Bei der Prüfung der Frage, ob den Steuerpflichtigen oder seinen Berater ein grobes Verschulden daran trifft, daß dem FA neue Tatsachen i. S. des § 173 Abs. 1 Nr. 2 AO 1977 erst nachträglich bekanntgeworden sind, ist auch der Zeitraum miteinzubeziehen, in dem nach Durchführung der Einkommensteuerveranlagung der Bescheid noch unter dem Vorbehalt der Nachprüfung steht und der Steuerpflichtige und sein Berater nach § 164 Abs. 2 AO 1977 jederzeit die Aufhebung oder Änderung der Steuerfestsetzung beantragen können, sowie der Zeitraum, in dem ein Einkommensteuerbescheid oder ein den Vorbehalt der Nachprüfung aufhebender Steuerbescheid noch anfechtbar, die Bestandskraft bzw. Rechtskraft des Bescheides also noch nicht eingetreten ist. Denn der Steuerpflichtige oder sein Berater verletzt die von ihm zu fordernde Sorgfaltspflicht, wenn er trotz Kenntnis der später eingetretenen Umstände es unterläßt, diese noch vor Bestandskraft des Steuerbescheides zu seinen Gunsten geltend zu machen. Dieses Versäumnis beinhaltet ein grobes Verschulden, das es nicht mehr als gerechtfertigt erscheinen läßt, die Bestandskraft nach § 173 Abs. 1 Nr. 2 AO 1977 zu durchbrechen.

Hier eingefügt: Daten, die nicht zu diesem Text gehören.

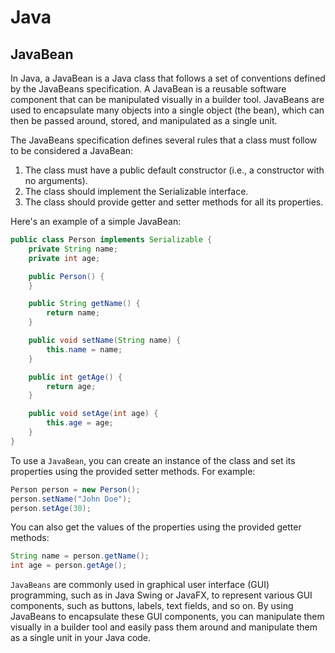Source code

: # Java

## JavaBean

In Java, a JavaBean is a Java class that follows a set of conventions defined by the JavaBeans specification. A JavaBean is a reusable software component that can be manipulated visually in a builder tool. JavaBeans are used to encapsulate many objects into a single object (the bean), which can then be passed around, stored, and manipulated as a single unit.

The JavaBeans specification defines several rules that a class must follow to be considered a JavaBean:

1. The class must have a public default constructor (i.e., a constructor with no arguments).
2. The class should implement the Serializable interface.
3. The class should provide getter and setter methods for all its properties.

Here's an example of a simple JavaBean:

```java
public class Person implements Serializable {
    private String name;
    private int age;

    public Person() {
    }

    public String getName() {
        return name;
    }

    public void setName(String name) {
        this.name = name;
    }

    public int getAge() {
        return age;
    }

    public void setAge(int age) {
        this.age = age;
    }
}
```

To use a `JavaBean`, you can create an instance of the class and set its properties using the provided setter methods. For example:

```java
Person person = new Person();
person.setName("John Doe");
person.setAge(30);
```

You can also get the values of the properties using the provided getter methods:

```java
String name = person.getName();
int age = person.getAge();
```

`JavaBeans` are commonly used in graphical user interface (GUI) programming, such as in Java Swing or JavaFX, to represent various GUI components, such as buttons, labels, text fields, and so on. By using JavaBeans to encapsulate these GUI components, you can manipulate them visually in a builder tool and easily pass them around and manipulate them as a single unit in your Java code.
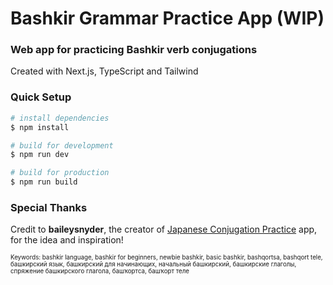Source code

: # Bashkir Grammar Practice App (WIP)

### Web app for practicing Bashkir verb conjugations
Created with Next.js, TypeScript and Tailwind

### Quick Setup

```bash
# install dependencies
$ npm install

# build for development
$ npm run dev

# build for production
$ npm run build
```

### Special Thanks

Credit to **baileysnyder**, the creator of [Japanese Conjugation Practice](https://github.com/baileysnyder/japanese-conjugation) app,  for the idea and inspiration!

<sub><sup>Keywords: bashkir language, bashkir for beginners, newbie bashkir, basic bashkir, bashqortsa, bashqort tele, башкирский язык, башкирский для начинающих, начальный башкирский, башкирские глаголы, спряжение башкирского глагола, башҡортса, башҡорт теле</sup></sub>
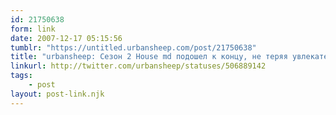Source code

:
 ```yaml
---
id: 21750638
form: link
date: 2007-12-17 05:15:56
tumblr: "https://untitled.urbansheep.com/post/21750638"
title: "urbansheep: Сезон 2 House md подошел к концу, не теряя увлекательности, но поменяв страшилки: вместо пункций - много крови. Кадди и Камерон - наше всё."
linkurl: http://twitter.com/urbansheep/statuses/506889142
tags:
    - post
layout: post-link.njk
---
```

Dieses Ergebnis wird bestätigt durch die Erwägung, daß bei Versäumung der Frist über die Einlegung eines Rechtsbehelfs - mit dem die Berücksichtigung sowohl neuer Tatsachen und Beweismittel als auch neuer rechtlicher Gesichtspunkte geltend gemacht werden kann - Wiedereinsetzung in den vorigen Stand nur bei Fehlen jedes - also auch nur einfachen - Verschuldens gewährt werden kann (§ 110 AO 1977, § 56 der Finanzgerichtsordnung - FGO -). Würde ohne Rücksicht auf die Änderungsmöglichkeit eines Steuerbescheides im Einspruchs- oder Klageverfahren eine spätere Änderung nach § 173 Abs. 1 Nr. 2 AO 1977 zugelassen, wäre ein schuldhaftes Verstreichenlassen der Einspruchs- oder Klagefrist bei allen ersichtlich falschen Steuerbescheiden bedeutungslos, falls den Steuerpflichtigen oder seinen steuerlichen Berater an der Nichtangabe des steuerlich bedeutsamen Sachverhalts bei der Abgabe der Steuererklärung kein grobes Verschulden getroffen hätte (Buchheister, Deutsche Steuer-Zeitung 1980, 446, 447). Ein solches Ergebnis kann nach Ansicht des Senats vom Gesetzgeber nicht gewollt sein.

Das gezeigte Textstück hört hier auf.